Now that’s something to be thankful for!
Grown ups, we don’t have to find comfort in convenient stories of cornucopia and cartoon smiles. In Christ, we are able to interact with the Thanksgiving story as it is, seeking to honor the personhood of all image bearers, knowing that his blood speaks a better word (Hebrews 12:24), knowing one day “he will wipe away every tear…and death shall be no more, neither shall their be mourning, nor crying, nor pain anymore, for the former things have passed away” (Revelation 21:4). We know through Jesus we are extended invitation to his table, that he invites us to “Come, everyone who thirsts, come to the waters; and he who has no money, come, buy and eat! Come, buy wine and milk without money and without price” (Isaiah 55:1). We remember with excitement the promise of the Wedding Feast of the Lamb and remember with the solemnness the Lamb slain that it might be so.

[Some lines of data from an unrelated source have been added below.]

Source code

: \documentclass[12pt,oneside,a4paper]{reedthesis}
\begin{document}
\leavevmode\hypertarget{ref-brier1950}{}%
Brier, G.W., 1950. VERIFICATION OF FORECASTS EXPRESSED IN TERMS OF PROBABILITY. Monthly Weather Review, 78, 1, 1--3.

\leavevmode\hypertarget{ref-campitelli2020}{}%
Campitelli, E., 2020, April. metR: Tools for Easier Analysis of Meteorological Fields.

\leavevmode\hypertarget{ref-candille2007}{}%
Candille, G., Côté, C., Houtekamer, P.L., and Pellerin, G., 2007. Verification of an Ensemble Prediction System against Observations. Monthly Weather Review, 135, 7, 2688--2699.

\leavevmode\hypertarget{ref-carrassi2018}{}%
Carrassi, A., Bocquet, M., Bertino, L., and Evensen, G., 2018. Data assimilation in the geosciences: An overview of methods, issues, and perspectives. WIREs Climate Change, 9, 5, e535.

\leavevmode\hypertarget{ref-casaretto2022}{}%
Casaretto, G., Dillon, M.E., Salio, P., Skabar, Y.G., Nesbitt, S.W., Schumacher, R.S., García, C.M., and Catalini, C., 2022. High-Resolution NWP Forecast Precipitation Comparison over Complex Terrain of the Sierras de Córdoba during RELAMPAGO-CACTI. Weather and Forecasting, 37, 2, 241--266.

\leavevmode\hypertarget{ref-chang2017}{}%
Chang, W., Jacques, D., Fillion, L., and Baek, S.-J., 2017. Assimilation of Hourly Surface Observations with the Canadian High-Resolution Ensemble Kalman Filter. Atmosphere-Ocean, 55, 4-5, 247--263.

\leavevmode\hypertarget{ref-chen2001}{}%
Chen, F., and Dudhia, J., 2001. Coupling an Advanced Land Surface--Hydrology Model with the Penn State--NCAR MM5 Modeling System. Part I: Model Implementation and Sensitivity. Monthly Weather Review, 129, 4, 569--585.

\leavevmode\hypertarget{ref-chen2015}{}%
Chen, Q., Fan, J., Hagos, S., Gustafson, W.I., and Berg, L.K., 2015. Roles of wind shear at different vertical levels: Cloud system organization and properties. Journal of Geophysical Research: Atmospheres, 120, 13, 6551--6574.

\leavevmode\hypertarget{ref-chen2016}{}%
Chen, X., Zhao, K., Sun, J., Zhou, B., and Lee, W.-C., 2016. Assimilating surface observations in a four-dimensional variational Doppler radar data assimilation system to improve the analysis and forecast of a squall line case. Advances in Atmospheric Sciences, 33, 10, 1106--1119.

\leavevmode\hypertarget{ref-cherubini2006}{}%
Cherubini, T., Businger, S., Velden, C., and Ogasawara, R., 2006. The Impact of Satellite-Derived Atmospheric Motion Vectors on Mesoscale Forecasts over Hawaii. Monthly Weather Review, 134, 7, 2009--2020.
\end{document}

Indeed, the gospel offers hope to more ugly stories than just the Thanksgiving story. We are able to truthfully interact with the story we find ourselves in today—our blindspots, our hatred, our longings—and invite God to search us and know us, to see if there is anything in us that grieves him, and to ask him to lead us in the way everlasting (Psalm 139:24).
Sometimes this post from 2019 makes people mad, so I wanted to offer some additional commentary and links that may help. I’m not a trained historian by any means, but I tried to write this story with integrity, and I think you’ll find my overview to be fair to the difficulties of the time period and the personhood on both sides. Some things to consider:
A few primary sources from the colonist perspective that affirm the unusual and friendly nature of the first Thanksgiving
Nearly every respected reference source (like this and this) help us see that there was tremendous difficulty in colonist-Native America relations, not only before the first Thanksgiving but after.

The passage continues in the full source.